▶ [Problem details]:
The required output is the lines below from the line containing "How should we partition" to the line containing "These questions fall", inclusive, retyped exactly. No other lines belong in it.

(Data excerpts)

####################

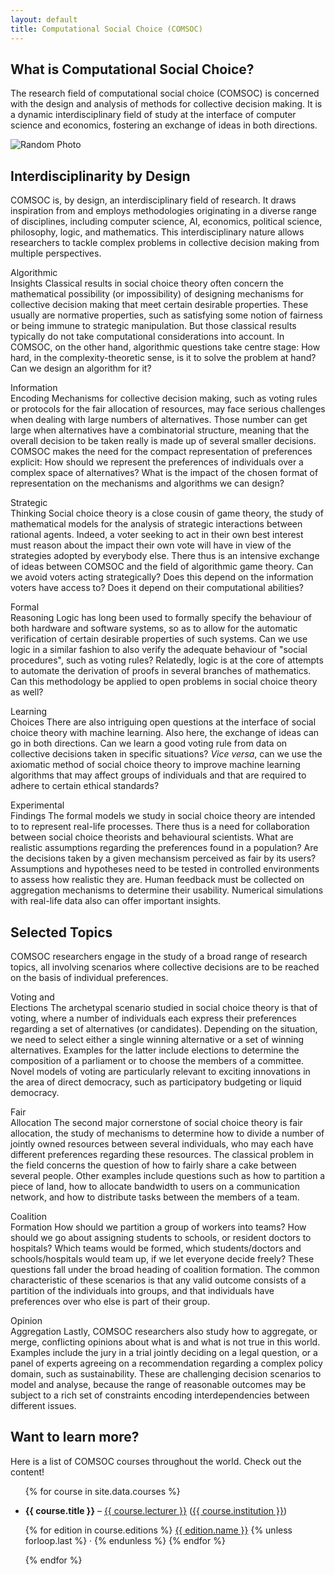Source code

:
 ```yaml
---
layout: default
title: Computational Social Choice (COMSOC)
---
```


<section markdown="1" id="comsoc">

# What is Computational Social Choice?

The research field of computational social choice (COMSOC) 
is concerned with the design and analysis of methods for collective decision making. 
It is a dynamic interdisciplinary field of study at the interface of computer science and economics, 
fostering an exchange of ideas in both directions.

<!-- On the one hand, it applies techniques from computer science, such as algorithm design and complexity analysis,
to the study of social choice mechanisms, such voting rules or fair division protocols.
On the other hand, it imports concepts from social choice theory as traditionally studied in economics,
such as the normative analysis of mechanisms for decision making by means of the axiomatic method,
into computing, where it then applies those concepts to novel application scenarios, 
such as multiagent systems and network design. -->

</section>

<section>
    <div id="group-photo-container">
      <img id="random-group-photo" src="" alt="Random Photo">
      <p><a id="random-group-photo-title" href=""></a></p>
    </div>
</section>

<section markdown="1" id="interdisciplinarity">

## Interdisciplinarity by Design

COMSOC is, by design, an interdisciplinary field of research.
It draws inspiration from and employs methodologies originating in a diverse range of disciplines, 
including computer science, AI, economics, political science, philosophy, logic, and mathematics.
This interdisciplinary nature allows researchers to tackle complex problems in collective decision making 
from multiple perspectives.

<div markdown="1" class="paragraphs-with-lettrine-wrapper">

<span class="interdisciplinary-header lettrine">Algorithmic<br>Insights</span>
Classical results in social choice theory often concern the mathematical possibility (or impossibility) 
of designing mechanisms for collective decision making that meet certain desirable properties.
These usually are normative properties, such as satisfying some notion of fairness or being immune to strategic manipulation. 
But those classical results typically do not take computational considerations into account.
In COMSOC, on the other hand, algorithmic questions take centre stage:
How hard, in the complexity-theoretic sense, is it to solve the problem at hand?
Can we design an algorithm for it?

<span class="interdisciplinary-header lettrine">Information<br>Encoding</span>
Mechanisms for collective decision making, such as voting rules or protocols for the fair allocation 
of resources, may face serious challenges when dealing with large numbers of alternatives.
Those number can get large when alternatives have a combinatorial structure, 
meaning that the overall decision to be taken really is made up of several smaller decisions.
COMSOC makes the need for the compact representation of preferences explicit:
How should we represent the preferences of individuals over a complex space of alternatives?
What is the impact of the chosen format of representation on the mechanisms and algorithms we can design?

<span class="interdisciplinary-header lettrine">Strategic<br>Thinking</span>
Social choice theory is a close cousin of game theory, 
the study of mathematical models for the analysis of strategic interactions between rational agents.
Indeed, a voter seeking to act in their own best interest must reason about 
the impact their own vote will have in view of the strategies adopted by everybody else. 
There thus is an intensive exchange of ideas between COMSOC and the field of algorithmic game theory.
Can we avoid voters acting strategically? Does this depend on the information voters have access to? 
Does it depend on their computational abilities?

<span class="interdisciplinary-header lettrine">Formal<br>Reasoning</span>
Logic has long been used to formally specify the behaviour of both hardware and software systems, 
so as to allow for the automatic verification of certain desirable properties of such systems.
Can we use logic in a similar fashion to also verify the adequate behaviour of "social procedures", such as voting rules? 
Relatedly, logic is at the core of attempts to automate the derivation of proofs in several branches of mathematics. 
Can this methodology be applied to open problems in social choice theory as well?

<span class="interdisciplinary-header lettrine">Learning<br>Choices</span>
There are also intriguing open questions at the interface of social choice theory with machine learning. 
Also here, the exchange of ideas can go in both directions. 
Can we learn a good voting rule from data on collective decisions taken in specific situations? 
*Vice versa*, can we use the axiomatic method of social choice theory to improve machine learning algorithms 
that may affect groups of individuals and that are required to adhere to certain ethical standards?

<span class="interdisciplinary-header lettrine">Experimental<br>Findings</span>
The formal models we study in social choice theory are intended to to represent real-life processes.
There thus is a need for collaboration between social choice theorists and behavioural scientists.
What are realistic assumptions regarding the preferences found in a population?
Are the decisions taken by a given mechansism perceived as fair by its users?
Assumptions and hypotheses need to be tested in controlled environments to assess how realistic they are.
Human feedback must be collected on aggregation mechanisms to determine their usability.
Numerical simulations with real-life data also can offer important insights.

</div>

</section>

<section markdown="1" id="topics">

## Selected Topics

COMSOC researchers engage in the study of a broad range of research topics, all involving scenarios where
collective decisions are to be reached on the basis of individual preferences.

<div markdown="1" class="paragraphs-with-lettrine-wrapper">

<span class="topics-header lettrine">Voting and<br>Elections</span>
The archetypal scenario studied in social choice theory is that of voting, 
where a number of individuals each express their preferences regarding a set of alternatives (or candidates). 
Depending on the situation, we need to select either a single winning alternative or a set of winning alternatives. 
Examples for the latter include elections to determine the composition of a parliament or to choose the members of a committee.
Novel models of voting are particularly relevant to exciting innovations in the area of direct democracy,
such as participatory budgeting or liquid democracy.

<span class="topics-header lettrine">Fair<br>Allocation</span>
The second major cornerstone of social choice theory is fair allocation, the study of mechanisms
to determine how to divide a number of jointly owned resources between several individuals, 
who may each have different preferences regarding these resources.
The classical problem in the field concerns the question of how to fairly share a cake between several people.
Other examples include questions such as how to partition a piece of land, 
how to allocate bandwidth to users on a communication network, 
and how to distribute tasks between the members of a team.

<span class="topics-header lettrine">Coalition<br>Formation</span>
How should we partition a group of workers into teams?
How should we go about assigning students to schools, or resident doctors to hospitals?
Which teams would be formed, which students/doctors and schools/hospitals would team up, if we let everyone decide freely?
These questions fall under the broad heading of coalition formation.
The common characteristic of these scenarios is that any valid outcome consists of a partition of the individuals into groups,
and that individuals have preferences over who else is part of their group.

<span class="topics-header lettrine">Opinion<br>Aggregation</span>
Lastly, COMSOC researchers also study how to aggregate, or merge, conflicting opinions about what is and what is not true in this world.
Examples include the jury in a trial jointly deciding on a legal question,
or a panel of experts agreeing on a recommendation regarding a complex policy domain, such as sustainability.
These are challenging decision scenarios to model and analyse, because the range of reasonable outcomes 
may be subject to a rich set of constraints encoding interdependencies between different issues. 

</div>

</section>

<section markdown="1" id="courses">

## Want to learn more?

Here is a list of COMSOC courses throughout the world. Check out the content!

<ul class="course-list">
{% for course in site.data.courses %}
<li><p>
<strong>{{ course.title }}</strong> &ndash; <a href="{{ course.lecturer_url }}">{{ course.lecturer }}</a> <span class="institution-link">(<a href="{{ course.institution_url }}">{{ course.institution }}</a>)</span> </p>
<p>
{% for edition in course.editions %}
<span><a href="{{ edition.url }}">{{ edition.name }}</a></span> {% unless forloop.last %} &middot; {% endunless %}
{% endfor %}
</p></li>
{% endfor %}
</ul>

</section>

<script>
  window.onload = function() {
    var photos = [
      {% for photo in site.data.groupphotos %}
      { 
        src: '{{ photo.src }}',
        title: '{{ photo.title }}',
        url: '{{ photo.url }}'
      },
      {% endfor %}
    ];

    var randomIndex = Math.floor(Math.random() * photos.length);
    var randomPhoto = photos[randomIndex];

    document.getElementById('random-group-photo').src = "{{ site.baseurl }}/assets/images/group-photos/" + randomPhoto.src;
    document.getElementById('random-group-photo').alt = randomPhoto.title;

    document.getElementById('random-group-photo-title').textContent = randomPhoto.title;
    document.getElementById('random-group-photo-title').href = randomPhoto.url;
  };
</script>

####################

▶ [Exercise response]:
How should we partition a group of workers into teams?
How should we go about assigning students to schools, or resident doctors to hospitals?
Which teams would be formed, which students/doctors and schools/hospitals would team up, if we let everyone decide freely?
These questions fall under the broad heading of coalition formation.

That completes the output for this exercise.